Aleph
- Original author(s): Ashwin Srinivasan
- Developer(s): Ashwin Srinivasan, Fabrizio Riguzzi
- Stable release: 5 / May 16, 2007; 17 years ago
- Repository: https://github.com/friguzzi/aleph
- Written in: Prolog
- Type: Inductive logic programming system
- Website: www.cs.ox.ac.uk/activities/programinduction/Aleph/

= Aleph (ILP) =

Inductive logic programming system

Aleph (A Learning Engine for Proposing Hypotheses) is an inductive logic programming system introduced by Ashwin Srinivasan in 2001. As of 2022 it is still one of the most widely used inductive logic programming systems.
It is based on the earlier system Progol.

== Learning task ==
The input to Aleph is background knowledge, specified as a logic program, a language bias in the form of mode declarations, as well as positive and negative examples specified as ground facts.

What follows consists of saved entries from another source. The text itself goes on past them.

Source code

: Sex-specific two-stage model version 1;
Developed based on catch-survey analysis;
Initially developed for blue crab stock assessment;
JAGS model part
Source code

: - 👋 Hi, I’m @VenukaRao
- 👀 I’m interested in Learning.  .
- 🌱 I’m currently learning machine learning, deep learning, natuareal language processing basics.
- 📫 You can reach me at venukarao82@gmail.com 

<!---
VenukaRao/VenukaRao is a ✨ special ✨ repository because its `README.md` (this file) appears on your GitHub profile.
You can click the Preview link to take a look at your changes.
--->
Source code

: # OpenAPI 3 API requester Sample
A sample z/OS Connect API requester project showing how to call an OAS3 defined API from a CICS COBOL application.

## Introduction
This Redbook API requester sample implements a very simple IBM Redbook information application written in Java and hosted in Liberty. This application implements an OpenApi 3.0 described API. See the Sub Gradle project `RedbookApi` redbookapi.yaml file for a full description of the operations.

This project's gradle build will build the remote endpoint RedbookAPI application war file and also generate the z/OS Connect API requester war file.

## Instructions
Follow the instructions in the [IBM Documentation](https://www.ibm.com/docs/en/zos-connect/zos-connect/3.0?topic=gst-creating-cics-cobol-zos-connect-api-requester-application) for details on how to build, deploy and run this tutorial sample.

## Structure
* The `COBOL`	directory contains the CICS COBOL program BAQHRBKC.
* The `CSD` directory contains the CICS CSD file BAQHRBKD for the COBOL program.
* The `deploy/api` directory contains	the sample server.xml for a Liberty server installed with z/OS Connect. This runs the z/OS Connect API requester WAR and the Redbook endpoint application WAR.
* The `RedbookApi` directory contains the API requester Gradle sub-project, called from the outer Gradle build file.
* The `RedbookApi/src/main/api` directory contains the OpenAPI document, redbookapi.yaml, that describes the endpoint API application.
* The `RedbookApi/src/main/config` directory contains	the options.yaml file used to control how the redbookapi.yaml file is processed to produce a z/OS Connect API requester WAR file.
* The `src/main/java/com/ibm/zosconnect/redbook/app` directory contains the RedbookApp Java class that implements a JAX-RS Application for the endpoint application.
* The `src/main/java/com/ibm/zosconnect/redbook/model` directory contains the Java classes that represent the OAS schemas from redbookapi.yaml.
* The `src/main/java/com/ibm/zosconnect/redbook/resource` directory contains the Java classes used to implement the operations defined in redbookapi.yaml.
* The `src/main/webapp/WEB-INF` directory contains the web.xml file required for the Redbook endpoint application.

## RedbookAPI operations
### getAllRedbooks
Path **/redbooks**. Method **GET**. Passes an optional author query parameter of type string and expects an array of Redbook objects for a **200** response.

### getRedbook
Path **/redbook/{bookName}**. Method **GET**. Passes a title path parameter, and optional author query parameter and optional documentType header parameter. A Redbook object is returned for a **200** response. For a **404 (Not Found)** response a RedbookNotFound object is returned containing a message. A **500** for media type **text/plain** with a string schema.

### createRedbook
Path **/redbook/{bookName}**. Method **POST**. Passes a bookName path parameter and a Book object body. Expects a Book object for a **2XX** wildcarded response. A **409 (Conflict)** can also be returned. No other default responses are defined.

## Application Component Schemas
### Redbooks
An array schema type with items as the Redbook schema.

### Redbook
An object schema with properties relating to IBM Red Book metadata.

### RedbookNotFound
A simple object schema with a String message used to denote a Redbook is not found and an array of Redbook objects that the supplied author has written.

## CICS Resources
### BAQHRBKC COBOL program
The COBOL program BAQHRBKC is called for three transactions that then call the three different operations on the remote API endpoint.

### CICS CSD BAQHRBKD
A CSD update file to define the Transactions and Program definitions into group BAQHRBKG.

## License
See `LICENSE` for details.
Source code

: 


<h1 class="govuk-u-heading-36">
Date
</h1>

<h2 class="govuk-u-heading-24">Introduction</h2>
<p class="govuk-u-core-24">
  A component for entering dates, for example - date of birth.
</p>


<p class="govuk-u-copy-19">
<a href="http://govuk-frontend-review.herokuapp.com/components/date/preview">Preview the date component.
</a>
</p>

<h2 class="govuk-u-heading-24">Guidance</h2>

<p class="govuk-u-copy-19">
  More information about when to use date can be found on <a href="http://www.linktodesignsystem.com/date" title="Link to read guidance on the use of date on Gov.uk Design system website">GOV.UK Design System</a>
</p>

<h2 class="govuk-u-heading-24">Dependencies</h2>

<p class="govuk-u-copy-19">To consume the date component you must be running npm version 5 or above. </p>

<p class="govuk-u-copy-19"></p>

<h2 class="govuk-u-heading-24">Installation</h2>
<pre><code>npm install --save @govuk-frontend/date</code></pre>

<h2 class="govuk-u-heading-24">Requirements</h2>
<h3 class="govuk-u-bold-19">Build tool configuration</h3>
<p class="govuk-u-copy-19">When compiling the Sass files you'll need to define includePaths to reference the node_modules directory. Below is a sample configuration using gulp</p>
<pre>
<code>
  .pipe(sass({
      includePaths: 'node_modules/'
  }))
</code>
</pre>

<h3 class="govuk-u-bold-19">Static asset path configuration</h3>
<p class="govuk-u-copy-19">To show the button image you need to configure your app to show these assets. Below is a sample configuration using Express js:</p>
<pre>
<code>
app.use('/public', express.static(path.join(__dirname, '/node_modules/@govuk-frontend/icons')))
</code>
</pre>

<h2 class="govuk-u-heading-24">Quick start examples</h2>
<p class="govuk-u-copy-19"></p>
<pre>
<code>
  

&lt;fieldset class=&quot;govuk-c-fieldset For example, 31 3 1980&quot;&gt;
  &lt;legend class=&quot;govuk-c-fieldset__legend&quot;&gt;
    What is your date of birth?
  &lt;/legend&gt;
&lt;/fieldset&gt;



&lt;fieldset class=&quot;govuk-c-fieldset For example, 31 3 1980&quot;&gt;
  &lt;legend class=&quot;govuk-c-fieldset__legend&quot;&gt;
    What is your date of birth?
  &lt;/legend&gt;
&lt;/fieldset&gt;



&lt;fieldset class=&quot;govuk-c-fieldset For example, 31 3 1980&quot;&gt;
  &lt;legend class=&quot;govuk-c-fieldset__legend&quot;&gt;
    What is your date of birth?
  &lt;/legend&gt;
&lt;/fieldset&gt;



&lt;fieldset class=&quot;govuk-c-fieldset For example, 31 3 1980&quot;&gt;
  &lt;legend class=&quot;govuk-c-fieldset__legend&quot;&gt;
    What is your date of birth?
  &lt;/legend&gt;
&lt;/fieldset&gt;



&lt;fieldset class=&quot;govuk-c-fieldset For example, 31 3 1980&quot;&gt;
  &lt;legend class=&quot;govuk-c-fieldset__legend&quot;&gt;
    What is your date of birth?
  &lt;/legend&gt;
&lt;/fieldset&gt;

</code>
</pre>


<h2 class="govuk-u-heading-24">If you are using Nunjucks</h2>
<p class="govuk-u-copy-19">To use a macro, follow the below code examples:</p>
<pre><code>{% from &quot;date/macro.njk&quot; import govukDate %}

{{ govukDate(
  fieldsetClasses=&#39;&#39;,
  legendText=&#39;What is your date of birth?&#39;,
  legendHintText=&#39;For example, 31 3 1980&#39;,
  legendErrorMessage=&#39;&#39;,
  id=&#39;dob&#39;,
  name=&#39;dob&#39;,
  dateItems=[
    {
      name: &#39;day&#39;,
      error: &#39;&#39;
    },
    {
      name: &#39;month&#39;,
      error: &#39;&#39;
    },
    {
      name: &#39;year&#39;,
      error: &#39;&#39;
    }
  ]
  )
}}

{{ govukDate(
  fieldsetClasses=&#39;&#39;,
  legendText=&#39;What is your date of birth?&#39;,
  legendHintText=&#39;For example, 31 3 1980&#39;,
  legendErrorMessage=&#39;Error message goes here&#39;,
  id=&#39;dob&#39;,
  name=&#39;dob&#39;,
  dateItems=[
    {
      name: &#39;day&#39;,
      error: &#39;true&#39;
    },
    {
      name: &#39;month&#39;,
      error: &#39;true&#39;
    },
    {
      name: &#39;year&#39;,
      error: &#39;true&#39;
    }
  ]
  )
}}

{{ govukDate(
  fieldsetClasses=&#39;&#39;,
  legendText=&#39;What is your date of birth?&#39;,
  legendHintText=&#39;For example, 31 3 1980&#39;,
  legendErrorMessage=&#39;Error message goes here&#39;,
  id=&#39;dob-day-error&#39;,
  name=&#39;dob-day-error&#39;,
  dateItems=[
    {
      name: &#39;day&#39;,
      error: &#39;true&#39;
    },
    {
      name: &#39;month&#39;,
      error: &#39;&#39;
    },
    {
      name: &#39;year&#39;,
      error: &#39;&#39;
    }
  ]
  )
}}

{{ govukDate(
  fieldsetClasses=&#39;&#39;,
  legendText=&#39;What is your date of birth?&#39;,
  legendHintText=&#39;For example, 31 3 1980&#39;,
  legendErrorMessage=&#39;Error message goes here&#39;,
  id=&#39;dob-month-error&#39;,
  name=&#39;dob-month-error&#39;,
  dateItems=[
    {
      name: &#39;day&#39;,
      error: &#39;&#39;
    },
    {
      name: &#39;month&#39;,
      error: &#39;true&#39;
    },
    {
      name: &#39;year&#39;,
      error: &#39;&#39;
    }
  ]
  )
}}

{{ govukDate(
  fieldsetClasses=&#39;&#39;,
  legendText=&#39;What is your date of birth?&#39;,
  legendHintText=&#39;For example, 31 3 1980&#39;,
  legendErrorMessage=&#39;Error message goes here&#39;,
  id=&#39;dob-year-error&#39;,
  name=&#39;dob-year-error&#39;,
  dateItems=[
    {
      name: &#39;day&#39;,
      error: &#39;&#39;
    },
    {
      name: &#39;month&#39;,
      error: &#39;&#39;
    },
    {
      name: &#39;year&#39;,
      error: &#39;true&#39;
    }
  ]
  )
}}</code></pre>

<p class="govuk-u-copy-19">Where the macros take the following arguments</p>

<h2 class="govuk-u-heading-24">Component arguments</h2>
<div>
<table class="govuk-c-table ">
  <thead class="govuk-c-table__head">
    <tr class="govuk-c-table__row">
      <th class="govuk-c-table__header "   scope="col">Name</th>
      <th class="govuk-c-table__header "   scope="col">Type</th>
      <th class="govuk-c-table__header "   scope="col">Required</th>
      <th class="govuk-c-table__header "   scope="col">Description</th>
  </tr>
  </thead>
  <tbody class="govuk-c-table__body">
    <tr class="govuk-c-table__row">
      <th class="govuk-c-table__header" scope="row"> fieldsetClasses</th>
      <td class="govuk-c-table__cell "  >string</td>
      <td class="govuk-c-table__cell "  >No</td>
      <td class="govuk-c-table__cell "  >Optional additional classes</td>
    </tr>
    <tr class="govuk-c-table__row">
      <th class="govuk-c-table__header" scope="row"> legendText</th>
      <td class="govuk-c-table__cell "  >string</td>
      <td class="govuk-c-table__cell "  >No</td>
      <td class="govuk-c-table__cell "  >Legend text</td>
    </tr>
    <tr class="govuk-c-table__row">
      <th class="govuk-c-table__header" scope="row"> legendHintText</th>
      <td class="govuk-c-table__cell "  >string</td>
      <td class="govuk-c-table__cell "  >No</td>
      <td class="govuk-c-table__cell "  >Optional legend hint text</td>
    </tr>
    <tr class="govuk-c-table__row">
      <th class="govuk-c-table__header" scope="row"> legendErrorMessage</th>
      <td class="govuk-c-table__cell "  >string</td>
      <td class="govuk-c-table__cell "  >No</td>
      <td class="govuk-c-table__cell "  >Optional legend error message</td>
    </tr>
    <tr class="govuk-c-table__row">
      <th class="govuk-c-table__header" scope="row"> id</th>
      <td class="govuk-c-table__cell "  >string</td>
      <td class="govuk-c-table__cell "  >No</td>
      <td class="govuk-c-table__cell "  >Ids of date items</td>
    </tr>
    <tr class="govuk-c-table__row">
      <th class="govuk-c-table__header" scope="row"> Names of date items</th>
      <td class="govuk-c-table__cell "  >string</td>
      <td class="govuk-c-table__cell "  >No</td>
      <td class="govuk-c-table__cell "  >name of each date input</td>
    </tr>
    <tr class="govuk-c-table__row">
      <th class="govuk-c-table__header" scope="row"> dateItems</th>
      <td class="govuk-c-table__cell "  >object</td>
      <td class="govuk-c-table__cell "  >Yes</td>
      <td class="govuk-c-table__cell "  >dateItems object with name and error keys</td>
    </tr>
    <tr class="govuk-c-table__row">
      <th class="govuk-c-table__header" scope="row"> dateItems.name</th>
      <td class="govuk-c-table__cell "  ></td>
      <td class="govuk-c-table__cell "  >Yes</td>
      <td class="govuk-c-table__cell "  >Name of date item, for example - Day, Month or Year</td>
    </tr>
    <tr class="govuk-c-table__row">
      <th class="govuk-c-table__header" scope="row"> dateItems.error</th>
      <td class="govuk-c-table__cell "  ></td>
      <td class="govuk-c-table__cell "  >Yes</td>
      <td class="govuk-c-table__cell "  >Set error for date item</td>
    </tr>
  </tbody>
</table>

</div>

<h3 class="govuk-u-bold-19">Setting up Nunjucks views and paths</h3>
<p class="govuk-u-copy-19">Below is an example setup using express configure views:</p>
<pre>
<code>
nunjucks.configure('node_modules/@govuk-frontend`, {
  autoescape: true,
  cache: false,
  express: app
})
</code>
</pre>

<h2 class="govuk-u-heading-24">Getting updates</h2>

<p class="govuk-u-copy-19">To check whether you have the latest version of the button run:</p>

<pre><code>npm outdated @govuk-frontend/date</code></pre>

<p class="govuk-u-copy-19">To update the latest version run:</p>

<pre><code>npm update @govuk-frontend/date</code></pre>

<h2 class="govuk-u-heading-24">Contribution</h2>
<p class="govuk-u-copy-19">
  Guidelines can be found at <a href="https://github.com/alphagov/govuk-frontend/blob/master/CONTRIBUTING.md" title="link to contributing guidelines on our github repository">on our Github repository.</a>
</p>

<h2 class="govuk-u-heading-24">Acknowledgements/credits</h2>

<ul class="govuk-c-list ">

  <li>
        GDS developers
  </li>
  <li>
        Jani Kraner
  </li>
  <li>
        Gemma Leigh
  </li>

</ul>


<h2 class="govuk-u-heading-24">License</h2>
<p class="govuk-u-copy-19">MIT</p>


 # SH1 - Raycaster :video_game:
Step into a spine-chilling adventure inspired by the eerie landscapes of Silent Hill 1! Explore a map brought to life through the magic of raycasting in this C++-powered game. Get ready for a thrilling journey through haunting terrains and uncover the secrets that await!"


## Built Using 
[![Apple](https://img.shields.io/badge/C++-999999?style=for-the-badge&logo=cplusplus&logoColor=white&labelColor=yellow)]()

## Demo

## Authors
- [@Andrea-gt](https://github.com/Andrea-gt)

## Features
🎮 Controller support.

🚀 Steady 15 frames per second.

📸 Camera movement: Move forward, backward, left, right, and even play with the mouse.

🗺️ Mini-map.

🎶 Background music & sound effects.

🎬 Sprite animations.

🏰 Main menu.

As output it returns a logic program which, together with the background knowledge, entails all of the positive examples and none of the negative examples.

== Basic algorithm ==
Starting with an empty hypothesis, Aleph proceeds as follows:

- It chooses a positive example to generalise; if none are left, it aborts and outputs the current hypothesis.
- Then it constructs the bottom clause, that is, the most specific clause that is allowed by the mode declarations and covers the example.
- It then searches for a generalisation of the bottom clause that scores better on the chosen metric.
- It then adds the new clause to the hypothesis program and removes all examples that are covered by the new clause.

== Search algorithm ==
Aleph searches for clauses in a top-down manner, using the bottom clause constructed in the preceding step to bound the search from below. It searches the refinement graph in a breadth-first manner, with tunable parameters to bound the maximal clause size and proof depth. It scores each clause using one of 13 different evaluation metrics, as chosen in advance by the user.